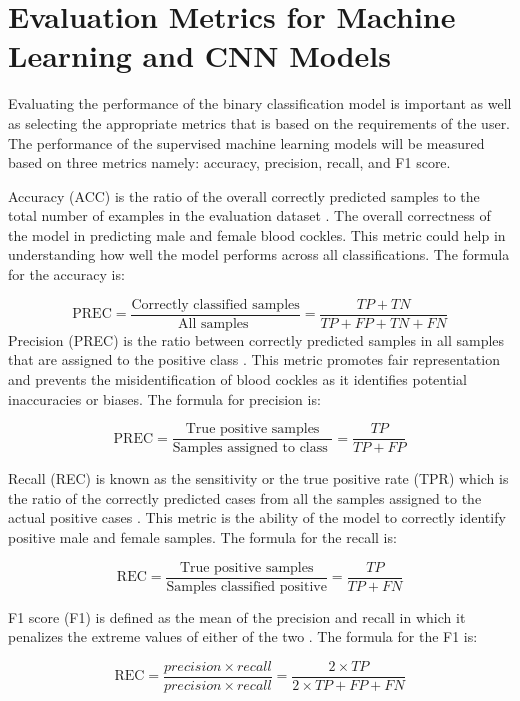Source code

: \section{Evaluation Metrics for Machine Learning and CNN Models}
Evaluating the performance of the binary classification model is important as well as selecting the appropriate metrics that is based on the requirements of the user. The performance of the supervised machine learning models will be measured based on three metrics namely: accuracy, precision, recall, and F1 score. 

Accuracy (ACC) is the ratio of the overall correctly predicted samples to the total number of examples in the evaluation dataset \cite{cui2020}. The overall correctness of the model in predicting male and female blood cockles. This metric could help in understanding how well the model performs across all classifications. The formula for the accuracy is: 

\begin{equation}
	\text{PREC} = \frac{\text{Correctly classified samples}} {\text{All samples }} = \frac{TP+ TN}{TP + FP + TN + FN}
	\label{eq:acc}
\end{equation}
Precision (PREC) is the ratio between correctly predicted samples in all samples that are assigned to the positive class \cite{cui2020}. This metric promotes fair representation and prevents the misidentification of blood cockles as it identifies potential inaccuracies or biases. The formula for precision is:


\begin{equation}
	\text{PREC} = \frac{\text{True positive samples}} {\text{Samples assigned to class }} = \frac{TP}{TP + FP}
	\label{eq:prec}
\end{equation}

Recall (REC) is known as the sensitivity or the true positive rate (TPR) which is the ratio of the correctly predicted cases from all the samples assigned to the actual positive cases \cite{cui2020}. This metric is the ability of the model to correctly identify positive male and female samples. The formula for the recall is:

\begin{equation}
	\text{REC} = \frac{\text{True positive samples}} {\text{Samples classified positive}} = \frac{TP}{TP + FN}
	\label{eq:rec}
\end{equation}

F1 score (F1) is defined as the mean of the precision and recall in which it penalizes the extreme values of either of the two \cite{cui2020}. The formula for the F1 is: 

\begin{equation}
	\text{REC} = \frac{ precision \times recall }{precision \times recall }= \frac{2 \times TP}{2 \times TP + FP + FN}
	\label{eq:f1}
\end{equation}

--

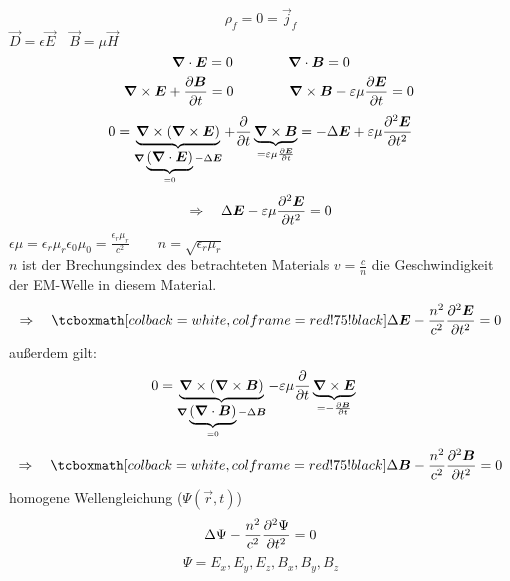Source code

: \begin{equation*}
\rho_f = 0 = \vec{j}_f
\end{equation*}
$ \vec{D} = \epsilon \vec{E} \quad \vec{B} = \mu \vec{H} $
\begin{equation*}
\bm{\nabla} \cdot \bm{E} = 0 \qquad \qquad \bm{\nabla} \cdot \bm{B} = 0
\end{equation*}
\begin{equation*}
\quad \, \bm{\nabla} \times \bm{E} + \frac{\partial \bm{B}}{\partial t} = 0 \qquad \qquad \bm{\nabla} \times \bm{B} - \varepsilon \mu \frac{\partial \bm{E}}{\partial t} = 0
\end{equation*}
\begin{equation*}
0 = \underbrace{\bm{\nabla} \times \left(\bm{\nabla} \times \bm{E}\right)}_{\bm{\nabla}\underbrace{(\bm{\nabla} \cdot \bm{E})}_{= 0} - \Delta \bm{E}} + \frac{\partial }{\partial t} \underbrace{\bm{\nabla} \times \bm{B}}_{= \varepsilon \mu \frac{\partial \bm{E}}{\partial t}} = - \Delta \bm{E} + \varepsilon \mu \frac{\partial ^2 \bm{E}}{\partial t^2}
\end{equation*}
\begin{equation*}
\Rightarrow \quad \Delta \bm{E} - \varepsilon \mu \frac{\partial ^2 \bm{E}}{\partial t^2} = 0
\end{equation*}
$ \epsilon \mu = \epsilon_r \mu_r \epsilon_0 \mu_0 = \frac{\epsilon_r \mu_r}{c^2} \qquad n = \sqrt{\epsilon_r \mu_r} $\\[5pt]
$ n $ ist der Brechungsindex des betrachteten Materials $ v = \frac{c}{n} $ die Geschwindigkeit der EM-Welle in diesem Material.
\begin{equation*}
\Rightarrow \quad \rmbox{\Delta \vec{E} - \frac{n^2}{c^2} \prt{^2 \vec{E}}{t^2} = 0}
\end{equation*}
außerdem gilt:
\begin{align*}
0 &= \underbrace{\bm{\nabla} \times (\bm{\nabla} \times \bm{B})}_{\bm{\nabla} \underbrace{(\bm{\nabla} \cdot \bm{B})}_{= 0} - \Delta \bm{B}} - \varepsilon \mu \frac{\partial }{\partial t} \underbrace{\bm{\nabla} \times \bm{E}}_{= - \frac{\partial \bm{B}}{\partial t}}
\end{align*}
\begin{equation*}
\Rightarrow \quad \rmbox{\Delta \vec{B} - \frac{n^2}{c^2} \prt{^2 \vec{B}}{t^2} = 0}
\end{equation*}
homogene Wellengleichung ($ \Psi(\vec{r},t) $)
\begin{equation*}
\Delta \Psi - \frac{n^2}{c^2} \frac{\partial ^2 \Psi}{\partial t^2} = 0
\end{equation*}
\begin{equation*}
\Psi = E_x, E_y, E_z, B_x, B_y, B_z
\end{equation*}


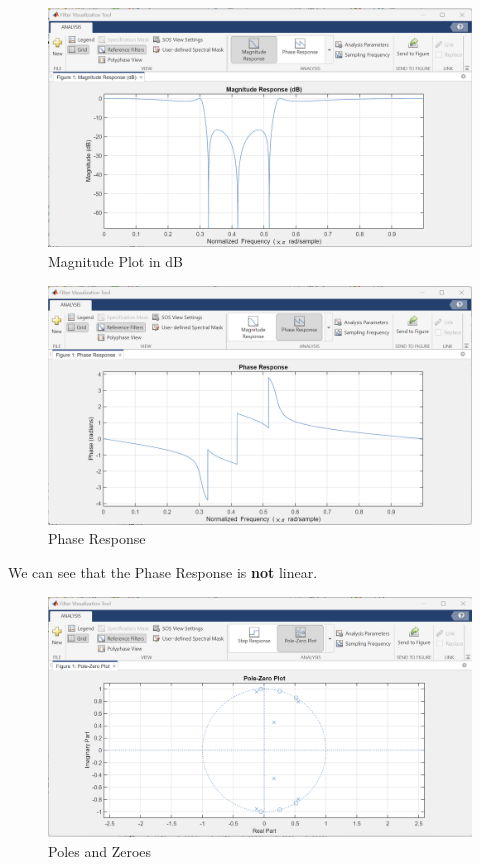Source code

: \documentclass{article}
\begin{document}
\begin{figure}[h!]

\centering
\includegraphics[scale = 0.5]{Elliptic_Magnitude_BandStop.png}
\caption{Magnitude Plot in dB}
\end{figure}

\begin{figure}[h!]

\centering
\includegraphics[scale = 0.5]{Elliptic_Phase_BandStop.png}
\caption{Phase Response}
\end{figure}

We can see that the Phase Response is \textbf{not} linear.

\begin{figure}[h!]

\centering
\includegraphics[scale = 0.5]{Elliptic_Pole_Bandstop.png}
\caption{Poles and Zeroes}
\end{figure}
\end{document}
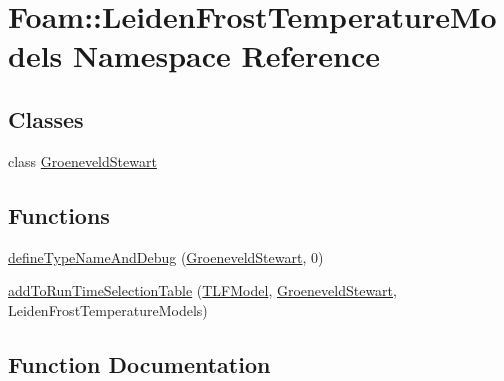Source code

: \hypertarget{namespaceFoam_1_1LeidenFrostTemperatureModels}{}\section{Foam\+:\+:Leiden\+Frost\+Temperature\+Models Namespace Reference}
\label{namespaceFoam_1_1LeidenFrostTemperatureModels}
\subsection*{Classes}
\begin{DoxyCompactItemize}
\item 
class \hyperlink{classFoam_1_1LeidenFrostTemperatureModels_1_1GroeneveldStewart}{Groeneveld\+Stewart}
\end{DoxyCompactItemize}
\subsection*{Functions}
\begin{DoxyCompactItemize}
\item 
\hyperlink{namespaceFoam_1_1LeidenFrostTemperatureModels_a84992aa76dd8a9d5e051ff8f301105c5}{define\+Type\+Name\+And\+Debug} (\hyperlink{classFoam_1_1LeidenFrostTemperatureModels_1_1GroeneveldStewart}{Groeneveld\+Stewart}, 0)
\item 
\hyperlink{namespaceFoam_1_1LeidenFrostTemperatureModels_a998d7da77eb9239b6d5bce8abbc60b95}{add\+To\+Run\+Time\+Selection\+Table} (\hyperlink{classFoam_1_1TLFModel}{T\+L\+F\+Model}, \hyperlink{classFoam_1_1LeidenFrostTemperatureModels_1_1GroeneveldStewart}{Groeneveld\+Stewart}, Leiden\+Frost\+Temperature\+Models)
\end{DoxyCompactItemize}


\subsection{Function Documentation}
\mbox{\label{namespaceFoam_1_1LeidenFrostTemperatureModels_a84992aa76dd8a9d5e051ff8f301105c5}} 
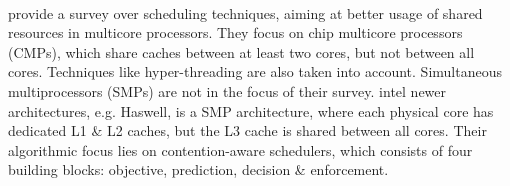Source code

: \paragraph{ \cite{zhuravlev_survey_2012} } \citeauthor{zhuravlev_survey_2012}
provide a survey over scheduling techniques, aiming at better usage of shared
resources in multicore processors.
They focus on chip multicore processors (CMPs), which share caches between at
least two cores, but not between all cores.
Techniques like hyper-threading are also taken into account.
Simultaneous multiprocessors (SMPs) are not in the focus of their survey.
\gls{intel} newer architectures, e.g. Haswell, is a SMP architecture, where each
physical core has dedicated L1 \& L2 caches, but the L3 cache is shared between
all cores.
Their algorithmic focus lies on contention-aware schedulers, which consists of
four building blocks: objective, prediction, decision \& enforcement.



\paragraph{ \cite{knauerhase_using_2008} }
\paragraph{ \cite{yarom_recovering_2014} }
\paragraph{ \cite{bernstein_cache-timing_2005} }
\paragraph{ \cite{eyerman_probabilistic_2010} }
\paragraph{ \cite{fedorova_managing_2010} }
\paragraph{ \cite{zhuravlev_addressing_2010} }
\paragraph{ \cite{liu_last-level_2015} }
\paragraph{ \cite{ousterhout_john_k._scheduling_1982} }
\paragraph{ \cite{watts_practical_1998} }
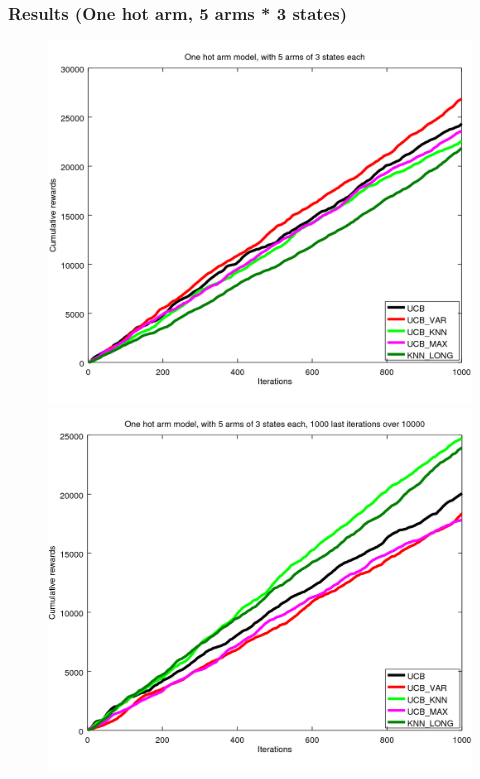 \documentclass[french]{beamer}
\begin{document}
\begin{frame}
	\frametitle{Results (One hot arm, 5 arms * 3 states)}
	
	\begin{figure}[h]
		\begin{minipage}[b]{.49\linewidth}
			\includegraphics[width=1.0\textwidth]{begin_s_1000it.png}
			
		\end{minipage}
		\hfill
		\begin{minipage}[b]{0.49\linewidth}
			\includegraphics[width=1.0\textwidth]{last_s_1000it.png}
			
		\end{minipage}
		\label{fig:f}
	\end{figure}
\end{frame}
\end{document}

==

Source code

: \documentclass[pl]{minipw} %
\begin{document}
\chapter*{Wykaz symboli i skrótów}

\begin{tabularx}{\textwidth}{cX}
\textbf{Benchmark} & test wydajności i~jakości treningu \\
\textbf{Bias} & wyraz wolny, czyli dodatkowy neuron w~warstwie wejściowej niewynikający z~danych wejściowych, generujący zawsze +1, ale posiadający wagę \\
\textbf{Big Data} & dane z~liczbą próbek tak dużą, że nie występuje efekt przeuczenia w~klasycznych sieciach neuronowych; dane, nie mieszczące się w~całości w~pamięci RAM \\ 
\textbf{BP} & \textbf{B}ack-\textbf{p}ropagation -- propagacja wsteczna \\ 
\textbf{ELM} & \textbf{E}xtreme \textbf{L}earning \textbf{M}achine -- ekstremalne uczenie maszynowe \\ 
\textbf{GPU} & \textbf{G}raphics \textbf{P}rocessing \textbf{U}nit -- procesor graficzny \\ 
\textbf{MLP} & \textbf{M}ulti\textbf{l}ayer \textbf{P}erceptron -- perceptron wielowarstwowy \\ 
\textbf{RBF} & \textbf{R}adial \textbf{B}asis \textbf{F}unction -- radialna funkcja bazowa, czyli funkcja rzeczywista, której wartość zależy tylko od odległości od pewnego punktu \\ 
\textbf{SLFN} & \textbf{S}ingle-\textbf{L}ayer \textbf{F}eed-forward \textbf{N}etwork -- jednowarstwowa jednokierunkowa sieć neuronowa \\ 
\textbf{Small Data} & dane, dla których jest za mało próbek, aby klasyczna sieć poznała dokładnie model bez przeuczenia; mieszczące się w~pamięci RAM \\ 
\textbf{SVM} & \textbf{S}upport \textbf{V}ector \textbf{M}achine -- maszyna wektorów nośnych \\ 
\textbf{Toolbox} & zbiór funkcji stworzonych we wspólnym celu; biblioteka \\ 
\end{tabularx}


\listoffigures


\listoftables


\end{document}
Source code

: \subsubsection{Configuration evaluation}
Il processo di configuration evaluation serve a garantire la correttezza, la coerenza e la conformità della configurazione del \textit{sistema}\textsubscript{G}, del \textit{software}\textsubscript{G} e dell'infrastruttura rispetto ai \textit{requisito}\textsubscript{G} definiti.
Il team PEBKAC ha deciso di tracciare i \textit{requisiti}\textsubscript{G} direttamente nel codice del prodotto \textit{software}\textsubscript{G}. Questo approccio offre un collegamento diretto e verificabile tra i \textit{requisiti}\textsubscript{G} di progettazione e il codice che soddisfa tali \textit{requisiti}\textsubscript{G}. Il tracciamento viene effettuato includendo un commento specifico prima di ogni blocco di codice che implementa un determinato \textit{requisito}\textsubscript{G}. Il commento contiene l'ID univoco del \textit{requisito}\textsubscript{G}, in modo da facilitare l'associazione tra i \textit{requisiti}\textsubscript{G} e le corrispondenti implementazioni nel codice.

**Task details**
Your answer should consist of the lines from the material that contain "próbek".

**Written answer**
\textbf{Big Data} & dane z~liczbą próbek tak dużą, że nie występuje efekt przeuczenia w~klasycznych sieciach neuronowych; dane, nie mieszczące się w~całości w~pamięci RAM \\ 
\textbf{Small Data} & dane, dla których jest za mało próbek, aby klasyczna sieć poznała dokładnie model bez przeuczenia; mieszczące się w~pamięci RAM \\ 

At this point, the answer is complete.